All the lines below need to be transcribed exactly. Pictures get left out.

(Pictures paired with source code)
+===+

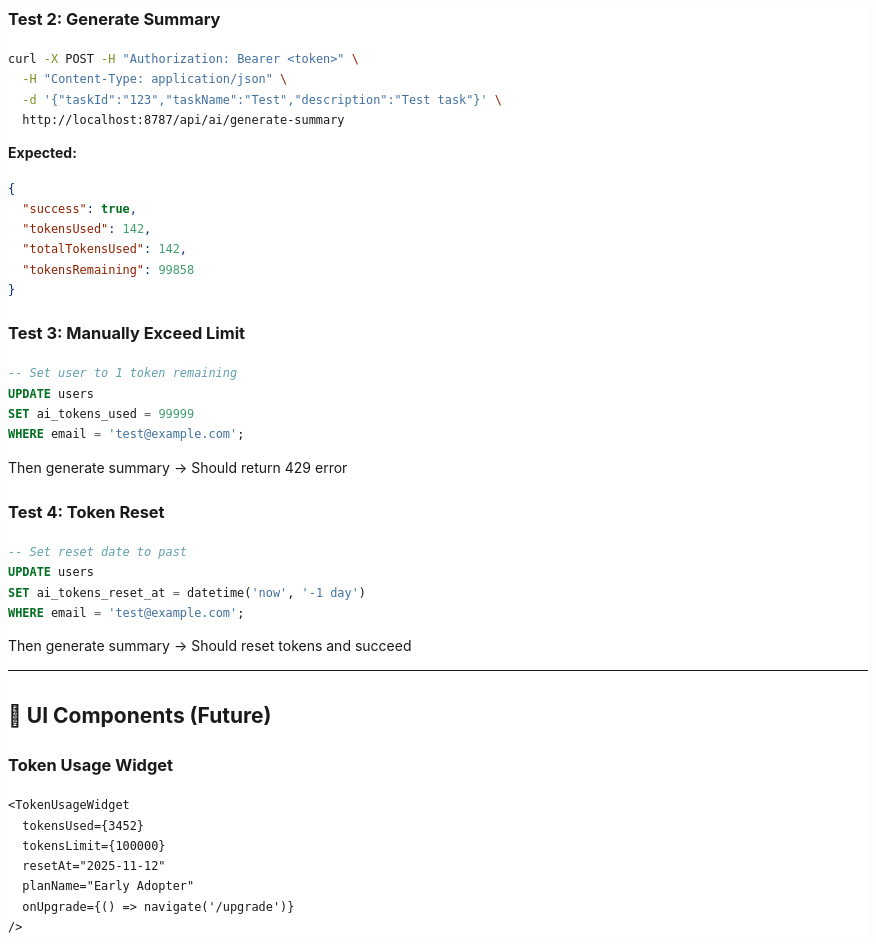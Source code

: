 ### Test 2: Generate Summary
```bash
curl -X POST -H "Authorization: Bearer <token>" \
  -H "Content-Type: application/json" \
  -d '{"taskId":"123","taskName":"Test","description":"Test task"}' \
  http://localhost:8787/api/ai/generate-summary
```

**Expected:**
```json
{
  "success": true,
  "tokensUsed": 142,
  "totalTokensUsed": 142,
  "tokensRemaining": 99858
}
```

### Test 3: Manually Exceed Limit
```sql
-- Set user to 1 token remaining
UPDATE users 
SET ai_tokens_used = 99999 
WHERE email = 'test@example.com';
```

Then generate summary → Should return 429 error

### Test 4: Token Reset
```sql
-- Set reset date to past
UPDATE users 
SET ai_tokens_reset_at = datetime('now', '-1 day')
WHERE email = 'test@example.com';
```

Then generate summary → Should reset tokens and succeed

---

## 🎨 UI Components (Future)

### Token Usage Widget
```tsx
<TokenUsageWidget
  tokensUsed={3452}
  tokensLimit={100000}
  resetAt="2025-11-12"
  planName="Early Adopter"
  onUpgrade={() => navigate('/upgrade')}
/>
```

+===+

### Output for this exercise
Source code

: ### Test 2: Generate Summary
```bash
curl -X POST -H "Authorization: Bearer <token>" \
  -H "Content-Type: application/json" \
  -d '{"taskId":"123","taskName":"Test","description":"Test task"}' \
  http://localhost:8787/api/ai/generate-summary
```

**Expected:**
```json
{
  "success": true,
  "tokensUsed": 142,
  "totalTokensUsed": 142,
  "tokensRemaining": 99858
}
```

### Test 3: Manually Exceed Limit
```sql
-- Set user to 1 token remaining
UPDATE users 
SET ai_tokens_used = 99999 
WHERE email = 'test@example.com';
```

Then generate summary → Should return 429 error

### Test 4: Token Reset
```sql
-- Set reset date to past
UPDATE users 
SET ai_tokens_reset_at = datetime('now', '-1 day')
WHERE email = 'test@example.com';
```

Then generate summary → Should reset tokens and succeed

---

## 🎨 UI Components (Future)

### Token Usage Widget
```tsx
<TokenUsageWidget
  tokensUsed={3452}
  tokensLimit={100000}
  resetAt="2025-11-12"
  planName="Early Adopter"
  onUpgrade={() => navigate('/upgrade')}
/>
```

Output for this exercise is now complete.